Records contained in a dataset
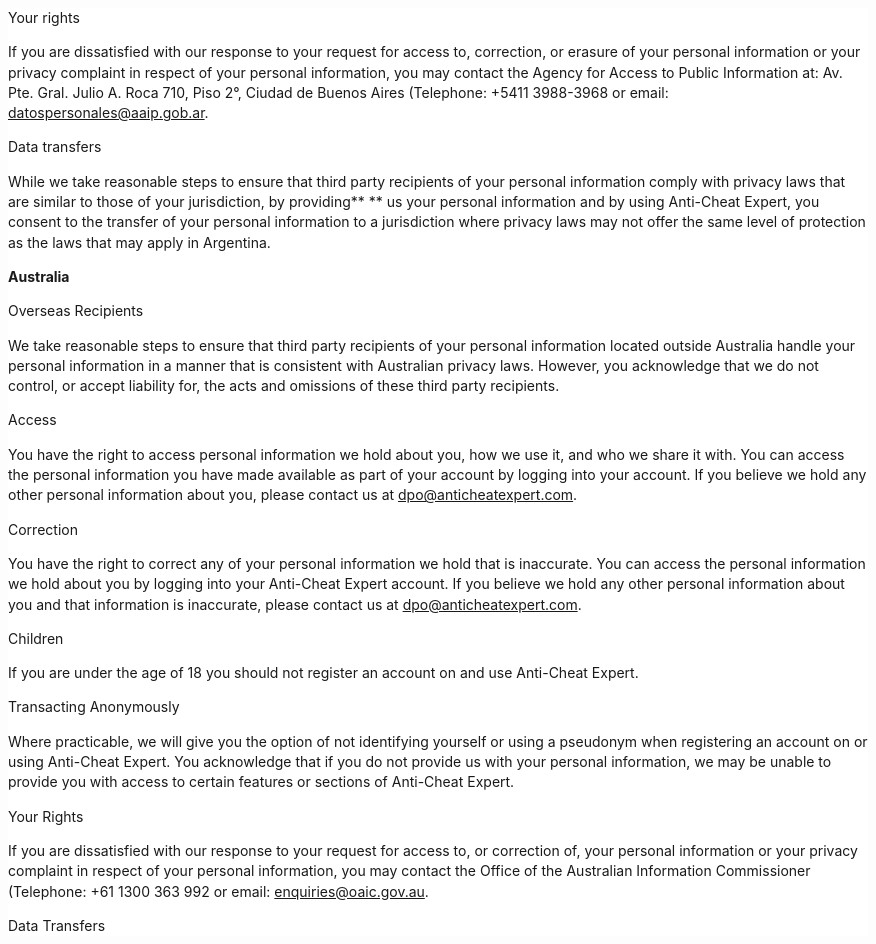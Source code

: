 Your rights

If you are dissatisfied with our response to your request for access to, correction, or erasure of your personal information or your privacy complaint in respect of your personal information, you may contact the Agency for Access to Public Information at: Av. Pte. Gral. Julio A. Roca 710, Piso 2°, Ciudad de Buenos Aires (Telephone: +5411 3988-3968 or email:<font color="blue"> datospersonales@aaip.gob.ar</font>.<br/>

Data transfers

While we take reasonable steps to ensure that third party recipients of your personal information comply with privacy laws that are similar to those of your jurisdiction, by providing** ** us your personal information and by using Anti-Cheat Expert, you consent to the transfer of your personal information to a jurisdiction where privacy laws may not offer the same level of protection as the laws that may apply in Argentina.<br/>

**Australia**

Overseas Recipients

We take reasonable steps to ensure that third party recipients of your personal information located outside Australia handle your personal information in a manner that is consistent with Australian privacy laws. However, you acknowledge that we do not control, or accept liability for, the acts and omissions of these third party recipients.<br/>

Access

You have the right to access personal information we hold about you, how we use it, and who we share it with. You can access the personal information you have made available as part of your account by logging into your account. If you believe we hold any other personal information about you, please contact us at dpo@anticheatexpert.com.<br/>

Correction

You have the right to correct any of your personal information we hold that is inaccurate. You can access the personal information we hold about you by logging into your Anti-Cheat Expert account. If you believe we hold any other personal information about you and that information is inaccurate, please contact us at dpo@anticheatexpert.com.<br/>

Children

If you are under the age of 18 you should not register an account on and use Anti-Cheat Expert.<br/>

Transacting Anonymously

Where practicable, we will give you the option of not identifying yourself or using a pseudonym when registering an account on or using Anti-Cheat Expert. You acknowledge that if you do not provide us with your personal information, we may be unable to provide you with access to certain features or sections of Anti-Cheat Expert.<br/>

Your Rights

If you are dissatisfied with our response to your request for access to, or correction of, your personal information or your privacy complaint in respect of your personal information, you may contact the Office of the Australian Information Commissioner (Telephone: +61 1300 363 992 or email: <font color="blue">enquiries@oaic.gov.au</font>.

Data Transfers
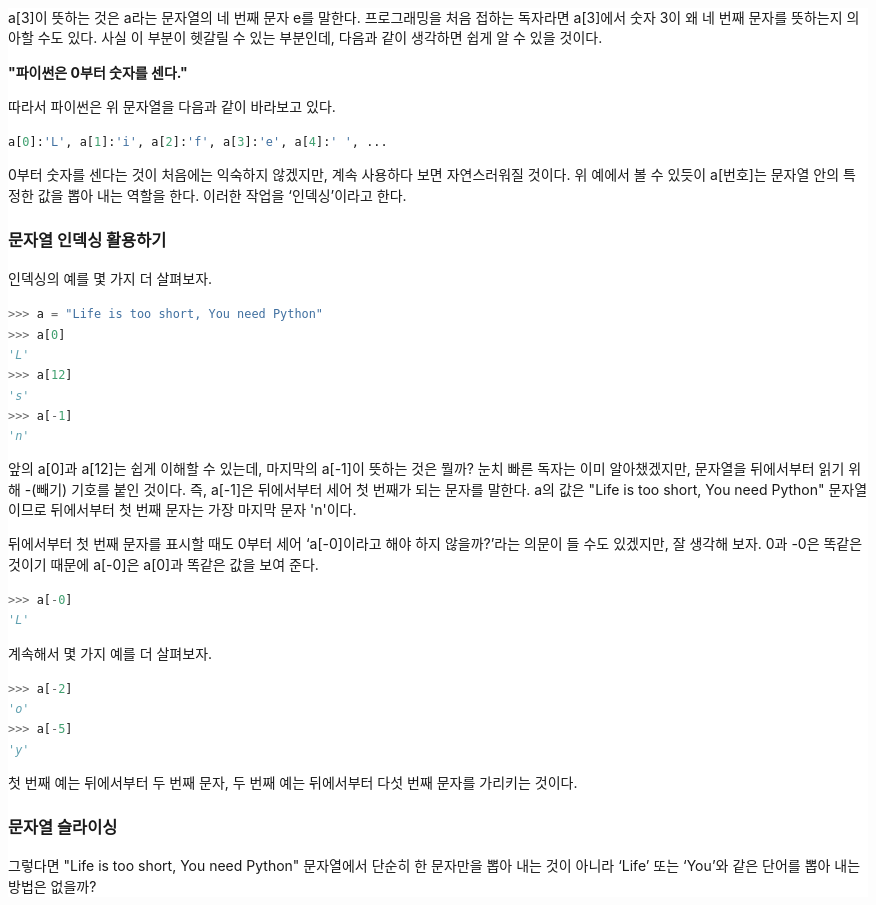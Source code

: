 a[3]이 뜻하는 것은 a라는 문자열의 네 번째 문자 e를 말한다. 프로그래밍을 처음 접하는 독자라면 a[3]에서 숫자 3이 왜 네 번째 문자를 뜻하는지 의아할 수도 있다. 사실 이 부분이 헷갈릴 수 있는 부분인데, 다음과 같이 생각하면 쉽게 알 수 있을 것이다.

**"파이썬은 0부터 숫자를 센다."**

따라서 파이썬은 위 문자열을 다음과 같이 바라보고 있다.

```python
a[0]:'L', a[1]:'i', a[2]:'f', a[3]:'e', a[4]:' ', ...

```

0부터 숫자를 센다는 것이 처음에는 익숙하지 않겠지만, 계속 사용하다 보면 자연스러워질 것이다. 위 예에서 볼 수 있듯이 a[번호]는 문자열 안의 특정한 값을 뽑아 내는 역할을 한다. 이러한 작업을 ‘인덱싱’이라고 한다.

### **문자열 인덱싱 활용하기**

인덱싱의 예를 몇 가지 더 살펴보자.

```python
>>> a = "Life is too short, You need Python"
>>> a[0]
'L'
>>> a[12]
's'
>>> a[-1]
'n'

```

앞의 a[0]과 a[12]는 쉽게 이해할 수 있는데, 마지막의 a[-1]이 뜻하는 것은 뭘까? 눈치 빠른 독자는 이미 알아챘겠지만, 문자열을 뒤에서부터 읽기 위해 -(빼기) 기호를 붙인 것이다. 즉, a[-1]은 뒤에서부터 세어 첫 번째가 되는 문자를 말한다. a의 값은 "Life is too short, You need Python" 문자열이므로 뒤에서부터 첫 번째 문자는 가장 마지막 문자 'n'이다.

뒤에서부터 첫 번째 문자를 표시할 때도 0부터 세어 ‘a[-0]이라고 해야 하지 않을까?’라는 의문이 들 수도 있겠지만, 잘 생각해 보자. 0과 -0은 똑같은 것이기 때문에 a[-0]은 a[0]과 똑같은 값을 보여 준다.

```python
>>> a[-0]
'L'

```

계속해서 몇 가지 예를 더 살펴보자.

```python
>>> a[-2]
'o'
>>> a[-5]
'y'

```

첫 번째 예는 뒤에서부터 두 번째 문자, 두 번째 예는 뒤에서부터 다섯 번째 문자를 가리키는 것이다.

### **문자열 슬라이싱**

그렇다면 "Life is too short, You need Python" 문자열에서 단순히 한 문자만을 뽑아 내는 것이 아니라 ‘Life’ 또는 ‘You’와 같은 단어를 뽑아 내는 방법은 없을까?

### WHAT THE TASK REQUIRES
From the records above, copy each line where the word "request" can be found.

### RESPONSE BOX
If you are dissatisfied with our response to your request for access to, correction, or erasure of your personal information or your privacy complaint in respect of your personal information, you may contact the Agency for Access to Public Information at: Av. Pte. Gral. Julio A. Roca 710, Piso 2°, Ciudad de Buenos Aires (Telephone: +5411 3988-3968 or email:<font color="blue"> datospersonales@aaip.gob.ar</font>.<br/>
If you are dissatisfied with our response to your request for access to, or correction of, your personal information or your privacy complaint in respect of your personal information, you may contact the Office of the Australian Information Commissioner (Telephone: +61 1300 363 992 or email: <font color="blue">enquiries@oaic.gov.au</font>.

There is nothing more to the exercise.